Securitizing Innovation to Protect Trade Secrets Between “the East” and “the West”: A Neo-Schumpeterian Public Legal Reading
- Author(s): Vecellio Segate, Riccardo
- et al.
Published Web Locationhttps://doi.org/10.5070/P8371048804
The first target of today’s global commercial and military espionage, trade secrets, are the only form of intellectual property protection to be based on the necessity of nondisclosure and secrecy rather than on the paradigm of publicity and exploitability, with the obvious consequence that where confidentiality ends, no trade secret factually exists anymore. As such, current judicial remedies to trade secret thefts simply miss the point, treating trade secrets as rights which can be restored, rather than as assets that once stolen, are lost forever. Moreover, trade secrets often represent the “backbone” of a country’s development: an invaluable strategic advantage for entire industrial systems, innovation environments, and national economies. Whereas a trade secret theft occurring within domestic borders transfers exploitability rather than causing damage to the economic ecosystem of the country concerned, international trade secret thefts may jeopardize states’ economy and public security alike. For these reasons, the only way to protect trade secrets by law is through ensuring that their secrecy is reasonably safe by means of compulsory cybersecurity and cyber-hygiene standards to be complied with by their owners. When it comes to this specific form of IP, the only protection is afforded with prevention: injunctions and compensations can work as remedies for other IP rights’ misappropriations and misexploitations, but do nothing to restore the peculiarity of a trade secret which is, indeed, its secrecy.
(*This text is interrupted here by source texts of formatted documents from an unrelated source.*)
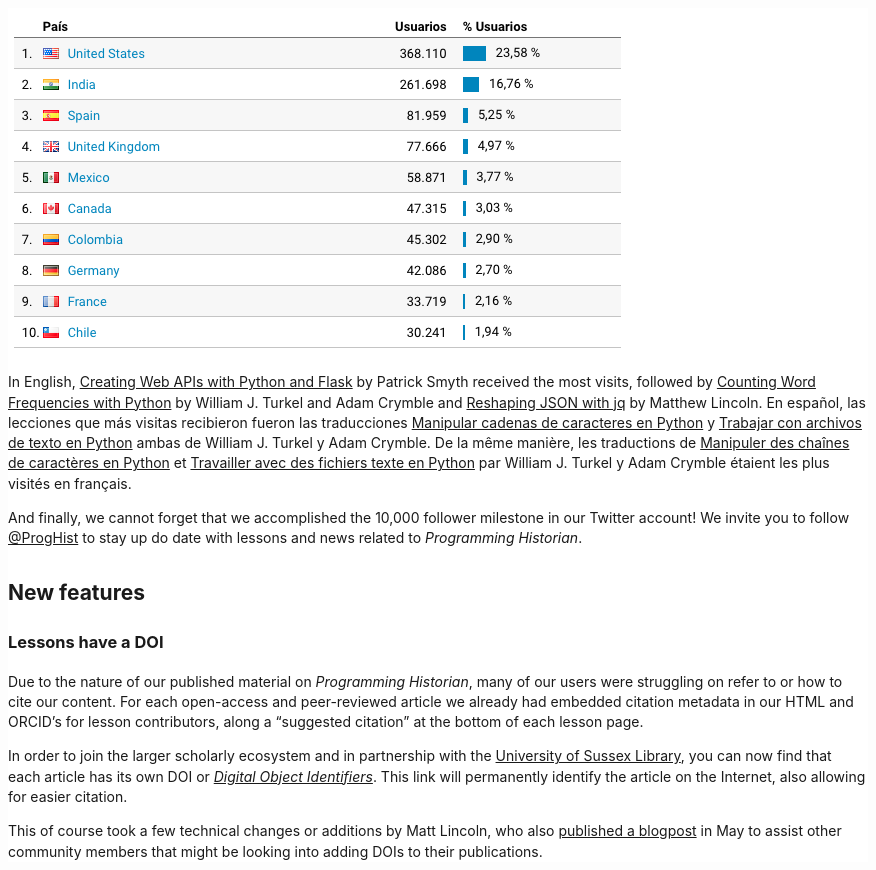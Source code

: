 <img src="/images/blog/ph-visitors-2020.png" alt="Top 10 list of visitors per country in 2020." title="List of visitors per country in 2020"/>

In English, [Creating Web APIs with Python and Flask](https://programminghistorian.org/en/lessons/creating-apis-with-python-and-flask) by Patrick Smyth received the most visits, followed by [Counting Word Frequencies with Python](https://programminghistorian.org/en/lessons/counting-frequencies) by William J. Turkel and Adam Crymble and [Reshaping JSON with jq](https://programminghistorian.org/en/lessons/json-and-jq) by Matthew Lincoln. En español, las lecciones que más visitas recibieron fueron las traducciones [Manipular cadenas de caracteres en Python](https://programminghistorian.org/es/lecciones/manipular-cadenas-de-caracteres-en-python) y [Trabajar con archivos de texto en Python](https://programminghistorian.org/es/lecciones/trabajar-con-archivos-de-texto) ambas de William J. Turkel y Adam Crymble. De la même manière, les traductions de [Manipuler des chaînes de caractères en Python](https://programminghistorian.org/fr/lecons/manipuler-chaines-caracteres-python) et [Travailler avec des fichiers texte en Python](https://programminghistorian.org/fr/lecons/travailler-avec-des-fichiers-texte) par William J. Turkel y Adam Crymble étaient les plus visités en français.

And finally, we cannot forget that we accomplished the 10,000 follower milestone in our Twitter account! We invite you to follow [@ProgHist](https://twitter.com/ProgHist) to stay up do date with lessons and news related to *Programming Historian*. 

## New features 

### Lessons have a DOI

Due to the nature of our published material on *Programming Historian*, many of our users were struggling on refer to or how to cite our content. For each open-access and peer-reviewed article we already had embedded citation metadata in our HTML and ORCID’s for lesson contributors, along a “suggested citation” at the bottom of each lesson page.

In order to join the larger scholarly ecosystem and in partnership with the [University of Sussex Library](https://www.sussex.ac.uk/library/), you can now find that each article has its own DOI or [*Digital Object Identifiers*](https://www.doi.org/). This link will permanently identify the article on the Internet, also allowing for easier citation.

This of course took a few technical changes or additions by Matt Lincoln, who also [published a blogpost](https://programminghistorian.org/posts/dois-for-ph) in May to assist other community members that might be looking into adding DOIs to their publications.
Not only should companies be compelled to adopt and implement reasonable sector-specific IT security measures and procedures, but licensing agreements including know-how should feature a specific cybersecurity clause to be carefully negotiated. The new cybersecurity regimes of world powers like China seem to capture this problem, and to (involuntarily?) provide useful tools for addressing it beyond the schemes of intellectual property or tort (confidentiality) laws. Regrettably, other countries in the Pacific region appear to keep the belief that trade secret thefts are a private affair of the breached companies, which should seek redress via traditional judicial channels. This is to be deemed an outdated, misleading, shortsighted and ineffective approach.